PROBLEM DETAILS:
When a line of the records below contains the string "width", copy that whole line.

DATA TO USE:
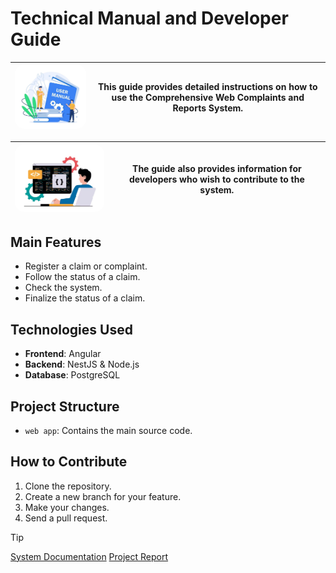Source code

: # Technical Manual and Developer Guide

| <img src="../assets/images/logo-user-guide.jpg" alt="Logo" width="300" style="border-radius: 15px;"/> | **This guide provides detailed instructions on how to use the Comprehensive Web Complaints and Reports System.** |
|------------------------------------------------|---------------------------------------------------------------------------------------------------------------------------------------------------------------------------------------------------------------------------|

| <img src="../assets/images/logo-developer-guide.png" alt="Logo" width="300" style="border-radius: 15px;"/> | **The guide also provides information for developers who wish to contribute to the system.** |
|------------------------------------------------|---------------------------------------------------------------------------------------------------------------------------------------------------------------------------------------------------------------------------|

## Main Features
- Register a claim or complaint.
- Follow the status of a claim.
- Check the system.
- Finalize the status of a claim.

## Technologies Used
- **Frontend**: Angular
- **Backend**: NestJS & Node.js
- **Database**: PostgreSQL

## Project Structure
- `web app`: Contains the main source code.

## How to Contribute
1. Clone the repository.
2. Create a new branch for your feature.
3. Make your changes.
4. Send a pull request.

> [!TIP]
> [System Documentation](https://docs.google.com/document/d/1xYB9gWu4-Nz-TDiFQ9ffGd6L1mD3Zv7f/edit?usp=drive_link&ouid=101090272387193010258&rtpof=true&sd=true)
> [Project Report](https://docs.google.com/document/d/1uij8JF2GuRsUAWxIK7Cg6UMFjPfOhDX7/edit?usp=drive_link&ouid=101090272387193010258&rtpof=true&sd=true)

WRITTEN RESPONSE:
| <img src="../assets/images/logo-user-guide.jpg" alt="Logo" width="300" style="border-radius: 15px;"/> | **This guide provides detailed instructions on how to use the Comprehensive Web Complaints and Reports System.** |
| <img src="../assets/images/logo-developer-guide.png" alt="Logo" width="300" style="border-radius: 15px;"/> | **The guide also provides information for developers who wish to contribute to the system.** |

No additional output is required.